Archive for November 4th, 2006

What can ITIL implementations learn from six sigma adoption?

There was a lot of hype and hope when six-sigma was the “thing”. Now ITIL seems to be the “thing” and there is a similar kind of hype associated with it. There was a study couple of years back (I can’t find the link — will post it when I do) which compared what organizations adopted six sigma well and where it did not go anywhere. Jack Welch also talks about the same theme in his book.

What they found that a lot of companies did they following: bring in consultants, and they will tell us our six-sigma strategy. The consultants who were knowledgeable in most cases came and prepared a plan. Then the top management spent a lot of money implementing this plan. Usually most of these implementations stalled and failed to realize benefit for the companies.

The other way of doing six-sigma was to understand the essence of it: how do we drive variability out of a repeatable process. And then ask managers if this was applicable to them. That is did they have repeatable processes and if so how could they reduce variability. This approach was way more effective. One it got buy in from the grass roots and created small success stories, which had direct impact to the top and bottom lines.

I see the same kind of struggle with ITIL. There is industry pressure to do something about ITIL in your companies. What is the essence of ITIL? How do you get buy-in from the grass roots in your company? How do you create the short wins?

Those are the critical questions.

Add comment November 4th, 2006

How would Rudy Giuliani implement Change Management?

In Tipping Point, Malcom Gladwell talked about how they brought crime under control in New York City.
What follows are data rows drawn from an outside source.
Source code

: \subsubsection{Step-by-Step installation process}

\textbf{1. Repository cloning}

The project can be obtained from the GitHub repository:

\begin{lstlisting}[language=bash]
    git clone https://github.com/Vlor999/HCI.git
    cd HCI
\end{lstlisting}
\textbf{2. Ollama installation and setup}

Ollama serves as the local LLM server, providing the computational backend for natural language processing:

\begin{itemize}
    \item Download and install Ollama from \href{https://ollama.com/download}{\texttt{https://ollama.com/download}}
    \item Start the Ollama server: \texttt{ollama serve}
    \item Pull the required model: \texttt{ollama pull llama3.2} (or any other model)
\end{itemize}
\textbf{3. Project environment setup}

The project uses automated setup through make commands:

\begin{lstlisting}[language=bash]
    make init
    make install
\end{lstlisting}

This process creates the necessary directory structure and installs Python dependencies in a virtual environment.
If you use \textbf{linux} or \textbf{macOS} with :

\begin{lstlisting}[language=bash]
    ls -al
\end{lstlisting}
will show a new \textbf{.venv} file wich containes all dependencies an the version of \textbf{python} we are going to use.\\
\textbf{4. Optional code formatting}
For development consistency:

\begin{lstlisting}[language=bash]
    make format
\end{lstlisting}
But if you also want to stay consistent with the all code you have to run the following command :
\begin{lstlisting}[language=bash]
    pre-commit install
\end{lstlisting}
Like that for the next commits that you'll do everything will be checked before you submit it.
They began arresting people who were jumping the ticket turnstiles and booking them on the spot. How would this help with anything … people would have thought? But it so happened that several of the people they arrested were responsible for other larger crimes in the city. And slowly but surely this improved law and order dramatically.
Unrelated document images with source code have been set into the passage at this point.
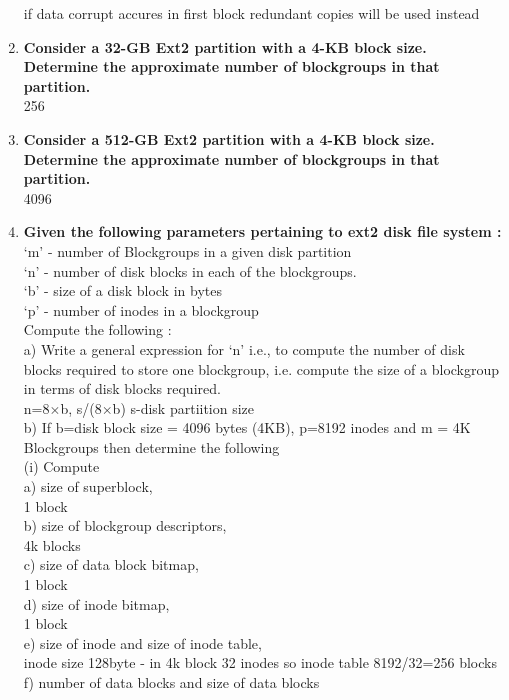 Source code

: \documentclass[a4paper,12pt]{article}
\begin{document}
\begin{flushleft}
\begin{enumerate}
{\color{red}if data corrupt accures in first block redundant copies will be used instead}\\
\item \textbf{ Consider a 32-GB Ext2 partition with a 4-KB block size. Determine the approximate number of blockgroups in that partition.}\\
{\color{red}256}\\
\item \textbf{ Consider a 512-GB Ext2 partition with a 4-KB block size. Determine the approximate number of blockgroups in that partition.}\\
{\color{red}4096}\\
\item \textbf{ Given the following parameters pertaining to ext2 disk file system :}\\
‘m’ - number of Blockgroups in a given disk partition\\
‘n’ - number of disk blocks in each of the blockgroups.\\
‘b’ - size of a disk block in bytes\\
‘p’ - number of inodes in a blockgroup\\
Compute the following :\\
a) Write a general expression for ‘n’ i.e., to compute the number of disk blocks required to store one blockgroup, i.e. compute the size of a blockgroup in terms of disk blocks required.
\\{\color{red}n=8$\times$b, s/(8$\times$b) s-disk partiition size}\\
b) If b=disk block size = 4096 bytes (4KB), p=8192 inodes and m = 4K Blockgroups then determine the following\\
(i) Compute\\
a) size of superblock,
\\{\color{red}1 block}\\
b) size of blockgroup descriptors,
\\{\color{red}4k blocks}\\
c) size of data block bitmap,
\\{\color{red}1 block}\\
d) size of inode bitmap,
\\{\color{red}1 block}\\
e) size of inode and size of inode table,
\\{\color{red}inode size 128byte - in 4k block 32 inodes so inode table  8192/32=256 blocks}\\
f) number of data blocks and size of data blocks

\end{enumerate}
\end{flushleft}
\end{document}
One of the things I see organizations struggle with implementing change management or ITIL in general is where to start. Usually organizations emark on large projects which take a long time to realize the gain.

One thing we can learn for the NYC example is that we should begin monitoring the small infractions (unauthorized changes) in the infrastructure and it will have large impact on service availability. As some of those small infractions lead to much bigger crimes!